Below is a listing. Gather each line of it that contains "localhost".

-- Data shown follows --

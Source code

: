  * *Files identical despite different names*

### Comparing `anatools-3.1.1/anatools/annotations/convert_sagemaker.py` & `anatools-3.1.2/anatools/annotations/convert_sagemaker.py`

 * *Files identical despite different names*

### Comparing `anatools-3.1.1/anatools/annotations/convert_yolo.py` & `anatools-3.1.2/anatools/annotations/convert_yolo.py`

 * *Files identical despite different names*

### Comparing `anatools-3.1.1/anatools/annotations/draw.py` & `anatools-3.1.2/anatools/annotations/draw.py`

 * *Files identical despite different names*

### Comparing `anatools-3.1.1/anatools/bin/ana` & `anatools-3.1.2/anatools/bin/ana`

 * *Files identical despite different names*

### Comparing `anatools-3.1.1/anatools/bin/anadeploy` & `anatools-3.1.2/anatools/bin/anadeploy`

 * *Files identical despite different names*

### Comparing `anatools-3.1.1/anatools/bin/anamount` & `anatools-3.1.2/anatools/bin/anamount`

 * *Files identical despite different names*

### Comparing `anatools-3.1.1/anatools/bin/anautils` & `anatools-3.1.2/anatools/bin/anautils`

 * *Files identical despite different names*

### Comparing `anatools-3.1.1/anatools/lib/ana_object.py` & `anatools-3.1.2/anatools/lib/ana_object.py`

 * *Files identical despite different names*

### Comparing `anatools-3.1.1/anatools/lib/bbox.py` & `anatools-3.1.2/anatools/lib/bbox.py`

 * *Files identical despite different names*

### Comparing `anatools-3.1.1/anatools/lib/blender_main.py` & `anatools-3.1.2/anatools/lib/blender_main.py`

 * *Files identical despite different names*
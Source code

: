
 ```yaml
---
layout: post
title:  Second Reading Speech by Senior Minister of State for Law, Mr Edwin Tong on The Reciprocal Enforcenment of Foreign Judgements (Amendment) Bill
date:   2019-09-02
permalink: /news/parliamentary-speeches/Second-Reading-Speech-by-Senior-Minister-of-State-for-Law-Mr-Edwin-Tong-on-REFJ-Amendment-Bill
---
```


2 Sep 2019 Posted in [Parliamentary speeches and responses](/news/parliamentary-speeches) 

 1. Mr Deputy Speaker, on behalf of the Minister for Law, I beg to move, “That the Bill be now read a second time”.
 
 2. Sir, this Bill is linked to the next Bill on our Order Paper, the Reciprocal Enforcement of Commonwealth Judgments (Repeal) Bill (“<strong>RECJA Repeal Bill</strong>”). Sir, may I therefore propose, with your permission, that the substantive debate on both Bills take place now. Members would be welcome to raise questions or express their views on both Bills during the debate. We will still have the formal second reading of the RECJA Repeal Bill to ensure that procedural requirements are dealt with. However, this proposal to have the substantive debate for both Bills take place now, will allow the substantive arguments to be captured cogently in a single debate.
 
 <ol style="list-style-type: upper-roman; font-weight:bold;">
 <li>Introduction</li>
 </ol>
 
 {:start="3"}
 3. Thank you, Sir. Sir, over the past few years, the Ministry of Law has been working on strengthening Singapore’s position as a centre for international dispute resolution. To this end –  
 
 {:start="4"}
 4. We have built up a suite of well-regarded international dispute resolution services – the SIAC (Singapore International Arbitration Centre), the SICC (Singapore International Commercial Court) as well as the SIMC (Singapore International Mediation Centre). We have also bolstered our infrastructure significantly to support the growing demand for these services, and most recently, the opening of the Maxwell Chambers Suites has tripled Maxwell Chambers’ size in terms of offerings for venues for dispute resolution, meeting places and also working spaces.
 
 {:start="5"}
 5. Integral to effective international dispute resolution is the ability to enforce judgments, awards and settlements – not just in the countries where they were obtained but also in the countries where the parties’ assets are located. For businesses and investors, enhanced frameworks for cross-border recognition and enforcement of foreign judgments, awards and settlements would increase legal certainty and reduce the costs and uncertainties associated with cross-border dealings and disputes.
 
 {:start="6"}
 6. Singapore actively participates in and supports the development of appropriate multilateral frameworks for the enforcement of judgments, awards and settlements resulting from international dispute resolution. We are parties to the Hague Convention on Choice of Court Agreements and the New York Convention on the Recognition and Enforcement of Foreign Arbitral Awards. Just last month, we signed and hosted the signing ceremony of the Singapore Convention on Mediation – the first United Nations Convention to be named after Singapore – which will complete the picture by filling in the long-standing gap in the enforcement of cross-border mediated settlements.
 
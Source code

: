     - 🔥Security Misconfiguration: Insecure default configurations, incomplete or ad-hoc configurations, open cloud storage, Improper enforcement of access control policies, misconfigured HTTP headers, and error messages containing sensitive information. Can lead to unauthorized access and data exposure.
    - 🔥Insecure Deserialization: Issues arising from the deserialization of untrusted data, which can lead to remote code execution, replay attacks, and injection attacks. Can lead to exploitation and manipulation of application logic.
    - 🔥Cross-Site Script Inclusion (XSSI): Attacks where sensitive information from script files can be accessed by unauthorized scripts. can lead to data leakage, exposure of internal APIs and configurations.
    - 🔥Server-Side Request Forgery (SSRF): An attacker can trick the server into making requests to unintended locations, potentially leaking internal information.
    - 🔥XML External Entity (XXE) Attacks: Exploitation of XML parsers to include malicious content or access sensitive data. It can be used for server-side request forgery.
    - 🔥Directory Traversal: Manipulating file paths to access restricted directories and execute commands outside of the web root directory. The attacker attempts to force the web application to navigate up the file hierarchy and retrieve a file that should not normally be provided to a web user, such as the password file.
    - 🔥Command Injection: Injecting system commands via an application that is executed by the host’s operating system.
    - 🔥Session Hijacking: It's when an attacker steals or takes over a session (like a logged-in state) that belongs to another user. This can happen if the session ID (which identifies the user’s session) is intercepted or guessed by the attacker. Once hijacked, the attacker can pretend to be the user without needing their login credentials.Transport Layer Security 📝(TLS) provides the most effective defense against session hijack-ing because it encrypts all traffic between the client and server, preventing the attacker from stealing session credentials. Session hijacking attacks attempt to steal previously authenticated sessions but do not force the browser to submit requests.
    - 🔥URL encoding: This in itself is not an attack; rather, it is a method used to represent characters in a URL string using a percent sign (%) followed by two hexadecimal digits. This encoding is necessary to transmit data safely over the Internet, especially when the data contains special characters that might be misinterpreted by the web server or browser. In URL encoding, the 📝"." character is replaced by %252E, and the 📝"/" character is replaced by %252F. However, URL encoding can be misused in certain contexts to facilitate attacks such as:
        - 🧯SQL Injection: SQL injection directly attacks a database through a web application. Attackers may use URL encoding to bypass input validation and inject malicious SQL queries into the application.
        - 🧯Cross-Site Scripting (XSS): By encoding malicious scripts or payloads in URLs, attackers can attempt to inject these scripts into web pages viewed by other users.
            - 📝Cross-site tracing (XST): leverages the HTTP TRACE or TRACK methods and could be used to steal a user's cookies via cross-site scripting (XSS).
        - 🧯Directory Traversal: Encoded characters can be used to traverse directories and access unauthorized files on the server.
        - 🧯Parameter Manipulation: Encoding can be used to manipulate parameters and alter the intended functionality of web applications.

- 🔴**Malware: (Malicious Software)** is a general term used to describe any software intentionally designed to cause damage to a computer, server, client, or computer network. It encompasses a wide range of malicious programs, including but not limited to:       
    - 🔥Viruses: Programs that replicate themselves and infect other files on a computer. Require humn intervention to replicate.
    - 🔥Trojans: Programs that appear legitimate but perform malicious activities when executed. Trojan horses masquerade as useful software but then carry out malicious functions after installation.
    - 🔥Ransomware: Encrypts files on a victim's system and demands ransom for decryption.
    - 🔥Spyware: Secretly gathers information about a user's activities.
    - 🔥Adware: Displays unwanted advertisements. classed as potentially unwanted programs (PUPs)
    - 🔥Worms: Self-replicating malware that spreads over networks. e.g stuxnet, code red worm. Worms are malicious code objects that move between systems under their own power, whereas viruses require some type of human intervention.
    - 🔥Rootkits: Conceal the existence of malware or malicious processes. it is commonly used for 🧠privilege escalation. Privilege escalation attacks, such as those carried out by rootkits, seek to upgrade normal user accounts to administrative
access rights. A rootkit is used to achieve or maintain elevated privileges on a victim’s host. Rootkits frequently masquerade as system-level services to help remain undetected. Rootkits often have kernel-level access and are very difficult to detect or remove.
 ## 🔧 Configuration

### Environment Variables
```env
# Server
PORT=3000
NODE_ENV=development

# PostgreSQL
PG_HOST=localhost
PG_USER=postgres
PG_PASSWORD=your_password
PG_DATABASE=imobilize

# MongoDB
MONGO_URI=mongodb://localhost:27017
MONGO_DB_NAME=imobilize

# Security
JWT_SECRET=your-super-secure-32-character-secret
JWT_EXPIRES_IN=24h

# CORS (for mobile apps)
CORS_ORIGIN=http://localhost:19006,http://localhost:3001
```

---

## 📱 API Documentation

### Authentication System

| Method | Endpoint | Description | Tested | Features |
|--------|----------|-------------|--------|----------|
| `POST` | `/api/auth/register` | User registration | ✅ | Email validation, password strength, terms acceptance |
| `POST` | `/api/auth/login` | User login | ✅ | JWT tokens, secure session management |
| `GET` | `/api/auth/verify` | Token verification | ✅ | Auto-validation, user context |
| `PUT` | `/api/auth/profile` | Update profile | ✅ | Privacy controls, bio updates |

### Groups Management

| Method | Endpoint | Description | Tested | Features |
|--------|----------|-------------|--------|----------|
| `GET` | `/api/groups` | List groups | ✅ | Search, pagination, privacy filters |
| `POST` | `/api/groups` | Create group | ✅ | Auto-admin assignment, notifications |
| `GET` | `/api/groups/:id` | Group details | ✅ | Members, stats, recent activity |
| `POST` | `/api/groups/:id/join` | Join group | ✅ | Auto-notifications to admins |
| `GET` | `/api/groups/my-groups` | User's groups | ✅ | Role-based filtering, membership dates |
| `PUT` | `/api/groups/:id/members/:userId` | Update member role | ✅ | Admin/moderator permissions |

-- Data shown concluded --

» **Result of this task**
PG_HOST=localhost
MONGO_URI=mongodb://localhost:27017
CORS_ORIGIN=http://localhost:19006,http://localhost:3001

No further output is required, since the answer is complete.